- 著者
-
月原 敏博
- 出版者
- 人文地理学会
- 雑誌
- 人文地理学会大会 研究発表要旨
- 巻号頁・発行日
- vol.2010, pp.54, 2010
地域環境と学校との関係を考えるために,福井県内の小学校校歌の歌詞(172校歌,165校分)を収集・分析した。その際,歌われている地域環境の要素のほか主体を含む景観の構図につき,歴史的変化も視野に分析した。 校歌で歌われる環境要素は,自然要素,歴史・文化要素,産業要素に細分できるが,自然要素では「白山」「九頭竜川」などの具体の山川や海が多く歌われており,可視性が重視されるとみなされた「白山」の場合を除き,学校から近距離にあるものが歌われていた。歴史・文化要素では寺社と城の名が多く,郷土史に関わる人名や神名も一部に現れていた。産業要素では農業関連の表現が多く,漁業関連の表現がそれに次ぎ,第二次・第三次産業に関わる表現はほとんど見出せなかった。 制定年に注目すると,「われら」や「ぼくたちわたしたち」といった児童自身を指す主体的要素の表現や,そうした主体要素と環境要素で構成される地域と,国家や世界など,地域を超える時空間との関係性の描き方には大きな歴史的変化が見られた。
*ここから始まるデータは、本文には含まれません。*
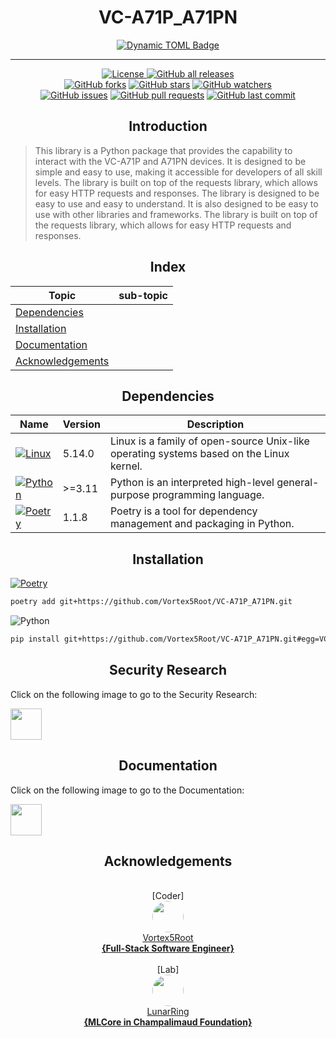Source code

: <h1 align="center">VC-A71P_A71PN</h1>

<p align="center">
    <a href="https://github.com/Vortex5Root/VC-A71P_A71PN/releases"><img alt="Dynamic TOML Badge" src="https://img.shields.io/badge/dynamic/toml?url=https%3A%2F%2Fraw.githubusercontent.com%2FVortex5Root%2FVC-A71P_A71PN%2Fmain%2Fpyproject.toml&query=%24.tool.poetry.version&logo=data%3Aimage%2Fpng%3Bbase64%2CiVBORw0KGgoAAAANSUhEUgAAAA4AAAAOCAMAAAAolt3jAAAAtFBMVEVHcEyWYTihdkuXYzrBjlqhbkHepWuzglG8hFGWYjmzglHepmz3z5iygVCWYjmWYjmxgVDsvorMlmDepmybaD2oe02ufU2leUzdpWqzglGfdUrgqnH616j%2F4LKWYjmvf1C3hVPepmyWYjmWZDuWYjmzglGWYjmwfk7fp22aZjz93a7VoGmpfFKdbEe4hlTFkFzwxZH30aDpuYO%2BnICUbUbGkl3jrnbjr3eSYjuuiWzNq4fjvI5PAatoAAAAJXRSTlMA4v34FBH4Jwwn4l8IXFG6%2FrWcv2PCZqdJxeX291Ci4uVQ5eQoZPLoqAAAAIxJREFUCNdFzscCgjAQBNA1JIAGVMDeW0iEAPb6%2F%2F9lCuqc9s1eBkDHpxTDN8E8mroJ9S1G0Sw7noSbrAMAHLvidshMERPwVlUuxF0Vb7ltgtdi5VUV%2BetcNAwZKyv%2BeP7J%2BD6VRaq5rKmiOUGoW3OzAzxEF2npLIgaGPbN1%2Bm07S4SjvkPOnjQI%2Bb4AGCaEYNClUKKAAAAAElFTkSuQmCC&label=Package%20Version"></a>
</p>

-------

<p align="center">
    <a href="https://github.com/Vortex5Root/VC-A71P_A71PN/blob/master/LICENSE"><img src="https://img.shields.io/github/license/Vortex5Root/VC-A71P_A71PN.svg" alt="License">
    <a href="https://github.com/Vortex5Root/VC-A71P_A71PN/releases"><img src="https://img.shields.io/github/downloads/Vortex5Root/VC-A71P_A71PN/total.svg" alt="GitHub all releases"></a><br>
    <a href="https://github.com/Vortex5Root/VC-A71P_A71PN/network"><img src="https://img.shields.io/github/forks/Vortex5Root/VC-A71P_A71PN.svg" alt="GitHub forks"></a>
    <a href="https://github.com/Vortex5Root/VC-A71P_A71PN/stargazers"><img src="https://img.shields.io/github/stars/Vortex5Root/VC-A71P_A71PN.svg" alt="GitHub stars"></a>
    <a href="https://github.com/Vortex5Root/VC-A71P_A71PN/watchers"><img src="https://img.shields.io/github/watchers/Vortex5Root/VC-A71P_A71PN.svg" alt="GitHub watchers"></a><br>
    <a href="https://github.com/Vortex5Root/VC-A71P_A71PN/issues"><img src="https://img.shields.io/github/issues/Vortex5Root/VC-A71P_A71PN.svg" alt="GitHub issues"></a>
    <a href="https://github.com/Vortex5Root/VC-A71P_A71PN/pulls"><img src="https://img.shields.io/github/issues-pr/Vortex5Root/VC-A71P_A71PN.svg" alt="GitHub pull requests"></a>
    <a href="https://github.com/Vortex5Root/VC-A71P_A71PN/commits/master"><img src="https://img.shields.io/github/last-commit/Vortex5Root/VC-A71P_A71PN.svg" alt="GitHub last commit"></a><br>
</p>

<h2 align="center">Introduction</h2>

> This library is a Python package that provides the capability to interact with the VC-A71P and A71PN devices. It is designed to be simple and easy to use, making it accessible for developers of all skill levels. The library is built on top of the requests library, which allows for easy HTTP requests and responses.
> The library is designed to be easy to use and easy to understand. It is also designed to be easy to use with other libraries and frameworks. The library is built on top of the requests library, which allows for easy HTTP requests and responses.

<h2 align="center">Index</h2>

| Topic | sub-topic |
| --- | --- |
| [Dependencies](#dependencies) | |
| [Installation](#installation) | |
| [Documentation](#documentation) |  |
| [Acknowledgements](#acknowledgements) | |


<h2 align="center">Dependencies</h2>

| Name | Version | Description |
| --- | --- | --- |
| [![Linux](https://img.shields.io/badge/Linux-A81D33?style=for-the-badge&logo=linux&logoColor=ffffff)](https://www.linux.org/) | 5.14.0 | Linux is a family of open-source Unix-like operating systems based on the Linux kernel. |
| [![Python](https://img.shields.io/badge/Python-3776AB?style=for-the-badge&logo=python&logoColor=ffdd54)](https://www.python.org/) | >=3.11 | Python is an interpreted high-level general-purpose programming language. |
| [![Poetry](https://img.shields.io/endpoint?url=https://python-poetry.org/badge/v0.json?style=for-the-badge)](https://python-poetry.org/) | 1.1.8 | Poetry is a tool for dependency management and packaging in Python. |

<h2 align="center">Installation</h2>

[![Poetry](https://img.shields.io/endpoint?url=https://python-poetry.org/badge/v0.json)](https://python-poetry.org/)
```bash
poetry add git+https://github.com/Vortex5Root/VC-A71P_A71PN.git
```

![Python](https://img.shields.io/badge/python-3670A0?style=for-the-badge&logo=python&logoColor=ffdd54)
```bash
pip install git+https://github.com/Vortex5Root/VC-A71P_A71PN.git#egg=VC-A71P_A71PN
```

<h2 align="center">Security Research</h2>

Click on the following image to go to the Security Research:

<a href=./VC-A71P_A71PN/Reviser.md><img src="./img/wikipedia-svgrepo-com.svg" width=50></a>

<h2 align="center">Documentation</h2>

Click on the following image to go to the Documentation:

<a href=./VC-A71P_A71PN/DOCUMENTATION.md><img src="./img/wikipedia-svgrepo-com.svg" width=50></a> 

<h2 align="center">Acknowledgements</h2>

<p align="center">
    <br>[Coder]<br>
    <a href="https://github.com/Vortex5Root"><img src=https://avatars.githubusercontent.com/u/102427260?s=200&v=4 width=50 style="border-radius: 50%;"><br>Vortex5Root <br><b>        {Full-Stack Software Engineer}</b></a><br>
    <br>[Lab]<br>
    <a href="https://github.com/lunarring"><img src=https://avatars.githubusercontent.com/u/78172771?s=200&v=4 width=50 style="border-radius: 50%;"><br>LunarRing <br><b>        {MLCore in Champalimaud Foundation}</b></a><br><br>
</p>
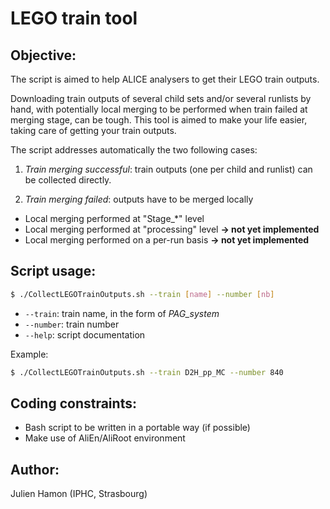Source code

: # LEGO train tool


## Objective:

The script is aimed to help ALICE analysers to get their LEGO train outputs.

Downloading train outputs of several child sets and/or several runlists by hand, with potentially local merging to be performed when train failed at merging stage, can be tough. This tool is aimed to make your life easier, taking care of getting your train outputs.

The script addresses automatically the two following cases:

1. *Train merging successful*: train outputs (one per child and runlist) can be collected directly.

2. *Train merging failed*: outputs have to be merged locally

* Local merging performed at "Stage_*" level
* Local merging performed at "processing" level **&rarr; not yet implemented**
* Local merging performed on a per-run basis **&rarr; not yet implemented**


## Script usage:

```sh
$ ./CollectLEGOTrainOutputs.sh --train [name] --number [nb]
```
- ```--train```:  train name, in the form of *PAG_system*
- ```--number```:  train number
- ```--help```:  script documentation

Example:
```sh
$ ./CollectLEGOTrainOutputs.sh --train D2H_pp_MC --number 840
```


## Coding constraints:

- Bash script to be written in a portable way (if possible)
- Make use of AliEn/AliRoot environment


## Author:

Julien Hamon (IPHC, Strasbourg)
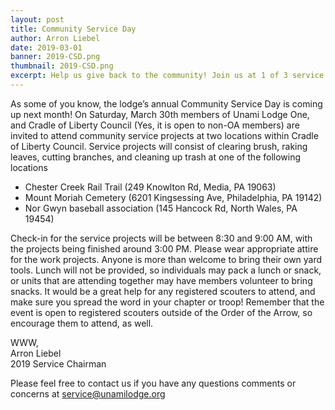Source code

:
 ```yaml
---
layout: post
title: Community Service Day
author: Arron Liebel
date: 2019-03-01
banner: 2019-CSD.png
thumbnail: 2019-CSD.png
excerpt: Help us give back to the community! Join us at 1 of 3 service sites for a day of cheerful service.
---
```


As some of you know, the lodge’s annual Community Service Day is coming up next month! On Saturday, March 30th members of Unami Lodge One, and Cradle of Liberty Council (Yes, it is open to non-OA members) are invited to attend community service projects at two locations within Cradle of Liberty Council. Service projects will consist of clearing brush, raking leaves, cutting branches, and cleaning up trash at one of the following locations

* Chester Creek Rail Trail (249 Knowlton Rd, Media, PA 19063)
* Mount Moriah Cemetery (6201 Kingsessing Ave, Philadelphia, PA 19142)
* Nor Gwyn baseball association (145 Hancock Rd, North Wales, PA 19454)

Check-in for the service projects will be between 8:30 and 9:00 AM, with the projects being finished around 3:00 PM. Please wear appropriate attire for the work projects. Anyone is more than welcome to bring their own yard tools. Lunch will not be provided, so individuals may pack a lunch or snack, or units that are attending together may have members volunteer to bring snacks. It would be a great help for any registered scouters to attend, and make sure you spread the word in your chapter or troop! Remember that the event is open to registered scouters outside of the Order of the Arrow, so encourage them to attend, as well.

WWW,<br>
Arron Liebel<br>
2019 Service Chairman

Please feel free to contact us if you have any questions comments or concerns at service@unamilodge.org
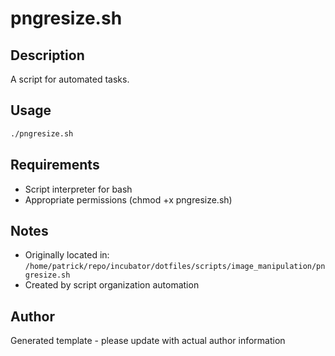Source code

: # pngresize.sh

## Description
A script for automated tasks.

## Usage
```bash
./pngresize.sh
```

## Requirements
- Script interpreter for bash
- Appropriate permissions (chmod +x pngresize.sh)

## Notes
- Originally located in: `/home/patrick/repo/incubator/dotfiles/scripts/image_manipulation/pngresize.sh`
- Created by script organization automation

## Author
Generated template - please update with actual author information
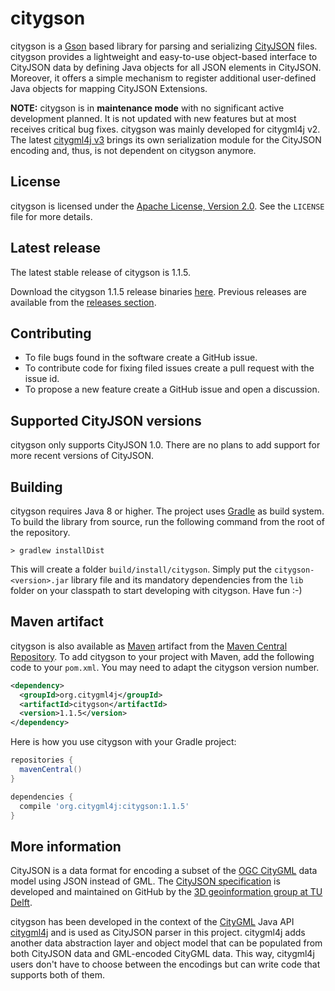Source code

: # citygson
citygson is a [Gson](https://github.com/google/gson) based library for parsing and serializing
[CityJSON](http://www.cityjson.org/) files. citygson provides a lightweight and easy-to-use object-based
interface to CityJSON data by defining Java objects for all JSON elements in CityJSON. Moreover, it offers
a simple mechanism to register additional user-defined Java objects for mapping CityJSON Extensions.

**NOTE:** citygson is in **maintenance mode** with no significant active development planned. It is not updated
with new features but at most receives critical bug fixes. citygson was mainly developed for citygml4j v2.
The latest [citygml4j v3](https://github.com/citygml4j/citygml4j) brings its own serialization module for the
CityJSON encoding and, thus, is not dependent on citygson anymore.

License
-------
citygson is licensed under the [Apache License, Version 2.0](http://www.apache.org/licenses/LICENSE-2.0).
See the `LICENSE` file for more details.

Latest release
--------------
The latest stable release of citygson is 1.1.5.

Download the citygson 1.1.5 release binaries [here](https://github.com/citygml4j/citygson/releases/download/v1.1.5/citygson-1.1.5.zip).
Previous releases are available from the [releases section](https://github.com/citygml4j/citygson/releases).

Contributing
------------
* To file bugs found in the software create a GitHub issue.
* To contribute code for fixing filed issues create a pull request with the issue id.
* To propose a new feature create a GitHub issue and open a discussion.

Supported CityJSON versions
---------------------------
citygson only supports CityJSON 1.0. There are no plans to add support for more recent versions of CityJSON.

Building
--------
citygson requires Java 8 or higher. The project uses [Gradle](https://gradle.org/) as build system.
To build the library from source, run the following command from the root of the repository.

    > gradlew installDist

This will create a folder `build/install/citygson`. Simply put the `citygson-<version>.jar` library file and its
mandatory dependencies from the `lib` folder on your classpath to start developing with citygson. Have fun :-)

Maven artifact
--------------
citygson is also available as [Maven](http://maven.apache.org/) artifact from the
[Maven Central Repository](https://search.maven.org/search?q=a:citygson).
To add citygson  to your project with Maven, add the following code to your `pom.xml`.
You may need to adapt the citygson version number.

```xml
<dependency>
  <groupId>org.citygml4j</groupId>
  <artifactId>citygson</artifactId>
  <version>1.1.5</version>
</dependency>
```

Here is how you use citygson with your Gradle project:

```gradle
repositories {
  mavenCentral()
}

dependencies {
  compile 'org.citygml4j:citygson:1.1.5'
}
```

More information
----------------
CityJSON is a data format for encoding a subset of the [OGC CityGML](http://www.opengeospatial.org/standards/citygml)
data model using JSON instead of GML. The [CityJSON specification](https://github.com/tudelft3d/cityjson) is developed
and maintained on GitHub by the [3D geoinformation group at TU Delft](https://3d.bk.tudelft.nl/).

citygson has been developed in the context of the [CityGML](http://www.opengeospatial.org/standards/citygml)
Java API [citygml4j](https://github.com/citygml4j/citygml4j) and is used as CityJSON parser in this project.
citygml4j adds another data abstraction layer and object model that can be populated from both CityJSON data
and GML-encoded CityGML data. This way, citygml4j users don't have to choose between the encodings but can
write code that supports both of them.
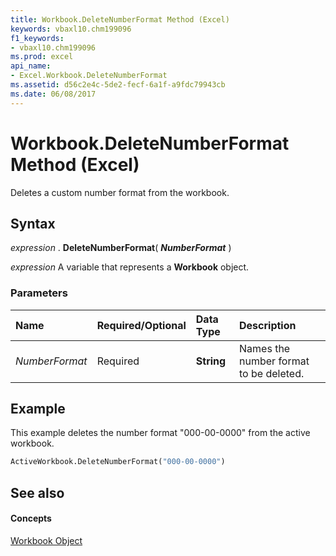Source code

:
 ```yaml
---
title: Workbook.DeleteNumberFormat Method (Excel)
keywords: vbaxl10.chm199096
f1_keywords:
- vbaxl10.chm199096
ms.prod: excel
api_name:
- Excel.Workbook.DeleteNumberFormat
ms.assetid: d56c2e4c-5de2-fecf-6a1f-a9fdc79943cb
ms.date: 06/08/2017
---
```



# Workbook.DeleteNumberFormat Method (Excel)

Deletes a custom number format from the workbook.


## Syntax

 _expression_ . **DeleteNumberFormat**( **_NumberFormat_** )

 _expression_ A variable that represents a **Workbook** object.


### Parameters



|**Name**|**Required/Optional**|**Data Type**|**Description**|
|:-----|:-----|:-----|:-----|
| _NumberFormat_|Required| **String**|Names the number format to be deleted.|

## Example

This example deletes the number format "000-00-0000" from the active workbook.


```vb
ActiveWorkbook.DeleteNumberFormat("000-00-0000")
```


## See also


#### Concepts


[Workbook Object](Excel.Workbook.md)

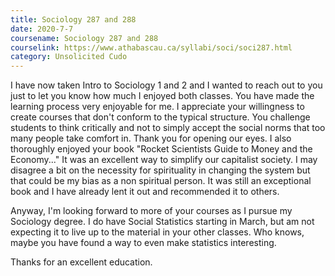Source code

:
 ```yaml
---
title: Sociology 287 and 288
date: 2020-7-7
coursename: Sociology 287 and 288
courselink: https://www.athabascau.ca/syllabi/soci/soci287.html
category: Unsolicited Cudo
---
```

I have now taken Intro to Sociology 1 and 2 and I wanted to reach out to you just to let you know how much I enjoyed both classes. You have made the learning process very enjoyable for me. I appreciate your willingness to create courses that don't conform to the typical structure. You challenge students to think critically and not to simply accept the social norms that too  many people take comfort in. Thank you for opening our eyes. I also thoroughly enjoyed your book "Rocket Scientists Guide to Money and the Economy..." It was an excellent way to simplify our capitalist society. I may disagree a bit on the necessity for spirituality in changing the system but that could be my bias as a non spiritual person. It was still an exceptional book and I have already lent it out and recommended it to others.

Anyway, I'm looking forward to more of your courses as I pursue my Sociology degree. I do have Social Statistics starting in March, but am not expecting it to live up to the material in your other classes. Who knows, maybe you have found a way to even make statistics interesting.


Thanks for an excellent education.

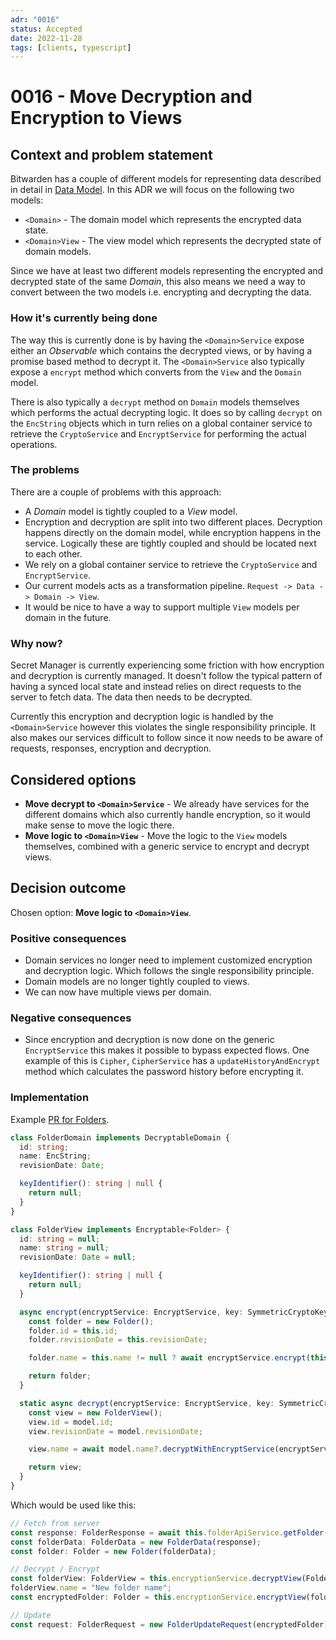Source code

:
 ```yaml
---
adr: "0016"
status: Accepted
date: 2022-11-28
tags: [clients, typescript]
---
```


# 0016 - Move Decryption and Encryption to Views

<AdrTable frontMatter={frontMatter}></AdrTable>

## Context and problem statement

Bitwarden has a couple of different models for representing data described in detail in
[Data Model](../clients/data-model.md). In this ADR we will focus on the following two models:

- `<Domain>` - The domain model which represents the encrypted data state.
- `<Domain>View` - The view model which represents the decrypted state of domain models.

Since we have at least two different models representing the encrypted and decrypted state of the
same _Domain_, this also means we need a way to convert between the two models i.e. encrypting and
decrypting the data.

### How it's currently being done

The way this is currently done is by having the `<Domain>Service` expose either an _Observable_
which contains the decrypted views, or by having a promise based method to decrypt it. The
`<Domain>Service` also typically expose a `encrypt` method which converts from the `View` and the
`Domain` model.

There is also typically a `decrypt` method on `Domain` models themselves which performs the actual
decrypting logic. It does so by calling `decrypt` on the `EncString` objects which in turn relies on
a global container service to retrieve the `CryptoService` and `EncryptService` for performing the
actual operations.

### The problems

There are a couple of problems with this approach:

- A _Domain_ model is tightly coupled to a _View_ model.
- Encryption and decryption are split into two different places. Decryption happens directly on the
  domain model, while encryption happens in the service. Logically these are tightly coupled and
  should be located next to each other.
- We rely on a global container service to retrieve the `CryptoService` and `EncryptService`.
- Our current models acts as a transformation pipeline. `Request -> Data -> Domain -> View`.
- It would be nice to have a way to support multiple `View` models per domain in the future.

### Why now?

Secret Manager is currently experiencing some friction with how encryption and decryption is
currently managed. It doesn't follow the typical pattern of having a synced local state and instead
relies on direct requests to the server to fetch data. The data then needs to be decrypted.

Currently this encryption and decryption logic is handled by the `<Domain>Service` however this
violates the single responsibility principle. It also makes our services difficult to follow since
it now needs to be aware of requests, responses, encryption and decryption.

## Considered options

- **Move decrypt to `<Domain>Service`** - We already have services for the different domains which
  also currently handle encryption, so it would make sense to move the logic there.
- **Move logic to `<Domain>View`** - Move the logic to the `View` models themselves, combined with a
  generic service to encrypt and decrypt views.

## Decision outcome

Chosen option: **Move logic to `<Domain>View`**.

### Positive consequences

- Domain services no longer need to implement customized encryption and decryption logic. Which
  follows the single responsibility principle.
- Domain models are no longer tightly coupled to views.
- We can now have multiple views per domain.

### Negative consequences

- Since encryption and decryption is now done on the generic `EncryptService` this makes it possible
  to bypass expected flows. One example of this is `Cipher`, `CipherService` has a
  `updateHistoryAndEncrypt` method which calculates the password history before encrypting it.

### Implementation

Example [PR for Folders](https://github.com/bitwarden/clients/pull/3732).

```ts
class FolderDomain implements DecryptableDomain {
  id: string;
  name: EncString;
  revisionDate: Date;

  keyIdentifier(): string | null {
    return null;
  }
}

class FolderView implements Encryptable<Folder> {
  id: string = null;
  name: string = null;
  revisionDate: Date = null;

  keyIdentifier(): string | null {
    return null;
  }

  async encrypt(encryptService: EncryptService, key: SymmetricCryptoKey): Promise<Folder> {
    const folder = new Folder();
    folder.id = this.id;
    folder.revisionDate = this.revisionDate;

    folder.name = this.name != null ? await encryptService.encrypt(this.name, key) : null;

    return folder;
  }

  static async decrypt(encryptService: EncryptService, key: SymmetricCryptoKey, model: Folder) {
    const view = new FolderView();
    view.id = model.id;
    view.revisionDate = model.revisionDate;

    view.name = await model.name?.decryptWithEncryptService(encryptService, key);

    return view;
  }
}
```

Which would be used like this:

```ts
// Fetch from server
const response: FolderResponse = await this.folderApiService.getFolder(id);
const folderData: FolderData = new FolderData(response);
const folder: Folder = new Folder(folderData);

// Decrypt / Encrypt
const folderView: FolderView = this.encryptionService.decryptView(FolderView, folder, key);
folderView.name = "New folder name";
const encryptedFolder: Folder = this.encryptionService.encryptView(folderView, key);

// Update
const request: FolderRequest = new FolderUpdateRequest(encryptedFolder);
```
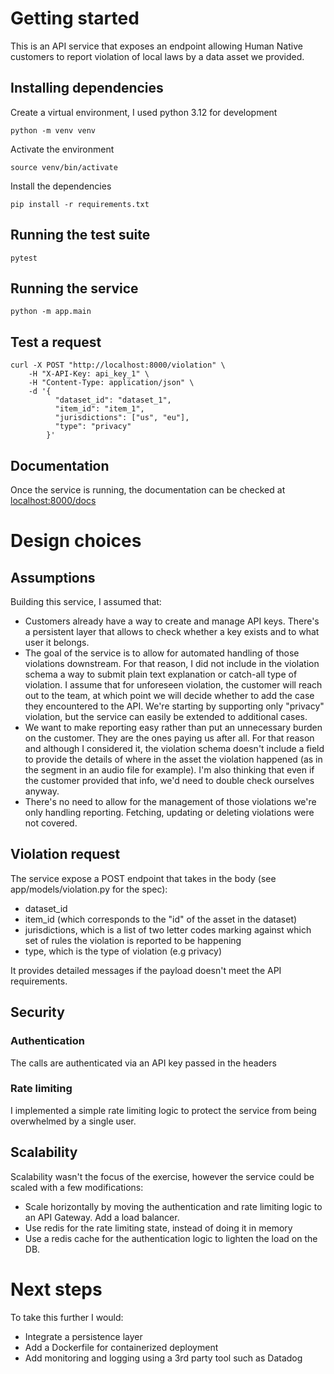 # Getting started

This is an API service that exposes an endpoint allowing Human Native customers
to report violation of local laws by a data asset we provided.

## Installing dependencies
Create a virtual environment, I used python 3.12 for development
```
python -m venv venv
```
Activate the environment
```
source venv/bin/activate
```
Install the dependencies
```
pip install -r requirements.txt
```

## Running the test suite
```
pytest
```

## Running the service
```
python -m app.main
```

## Test a request
```
curl -X POST "http://localhost:8000/violation" \
    -H "X-API-Key: api_key_1" \
    -H "Content-Type: application/json" \
    -d '{
          "dataset_id": "dataset_1",
          "item_id": "item_1",
          "jurisdictions": ["us", "eu"],
          "type": "privacy"
        }'
```

## Documentation
Once the service is running, the documentation can be checked at [localhost:8000/docs](http://localhost:8000/docs)

# Design choices

## Assumptions
Building this service, I assumed that:
- Customers already have a way to create and manage API keys. There's a persistent
layer that allows to check whether a key exists and to what user it belongs.
- The goal of the service is to allow for automated handling of those violations
downstream. For that reason, I did not include in the violation schema a
way to submit plain text explanation or catch-all type of violation. I assume that
for unforeseen violation, the customer will reach out to the team, at which point
we will decide whether to add the case they encountered to the API. We're starting
by supporting only "privacy" violation, but the service can easily be extended to
additional cases.
- We want to make reporting easy rather than put an unnecessary burden on the customer.
They are the ones paying us after all. For that reason and although I considered it,
the violation schema doesn't include a field to provide the details of where in the
asset the violation happened (as in the segment in an audio file for example). I'm also
thinking that even if the customer provided that info, we'd need to double check ourselves
anyway.
- There's no need to allow for the management of those violations we're only handling reporting.
Fetching, updating or deleting violations were not covered.

## Violation request
The service expose a POST endpoint that takes in the body (see app/models/violation.py for the spec):
- dataset_id
- item_id (which corresponds to the "id" of the asset in the dataset)
- jurisdictions, which is a list of two letter codes marking against which set of rules
the violation is reported to be happening
- type, which is the type of violation (e.g privacy)

It provides detailed messages if the payload doesn't meet the API requirements.

## Security
### Authentication
The calls are authenticated via an API key passed in the headers
### Rate limiting
I implemented a simple rate limiting logic to protect the service
from being overwhelmed by a single user.
## Scalability
Scalability wasn't the focus of the exercise, however the service could be scaled
with a few modifications:
- Scale horizontally by moving the authentication and rate limiting logic to an
API Gateway. Add a load balancer.
- Use redis for the rate limiting state, instead of doing it in memory
- Use a redis cache for the authentication logic to lighten the load on the DB.

# Next steps
To take this further I would:
- Integrate a persistence layer
- Add a Dockerfile for containerized deployment
- Add monitoring and logging using a 3rd party tool such as Datadog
特に戦前・戦中と戦後とではそれらには大きな差があり,戦前・戦中に制定された校歌では国家や天皇に奉仕する忍耐強い姿勢が礼賛される傾向があったのに対し,戦後制定の校歌では「理想」「世界」「平和」「科学」「自由」などが対照的に現れ,校歌はそれが制定された時代を映す鏡でもあったことが判明した。 地域環境との関係では,近年では統廃合による学校数の減少によって歌われる具体の地域環境が減少傾向にあるが,地域環境を歌う際には抽象度において様々なレベルがあることも注目された。すなわち,近年に作られた校歌では,地域の環境を固有名で歌わず抽象的に表現する例が増えており,山川などの固有の地名が現れないために学校名を隠すと全国どの地域でも通用するような校歌さえ出現していた。このことも,歌われる地域環境の減少傾向を加速していることが判明した。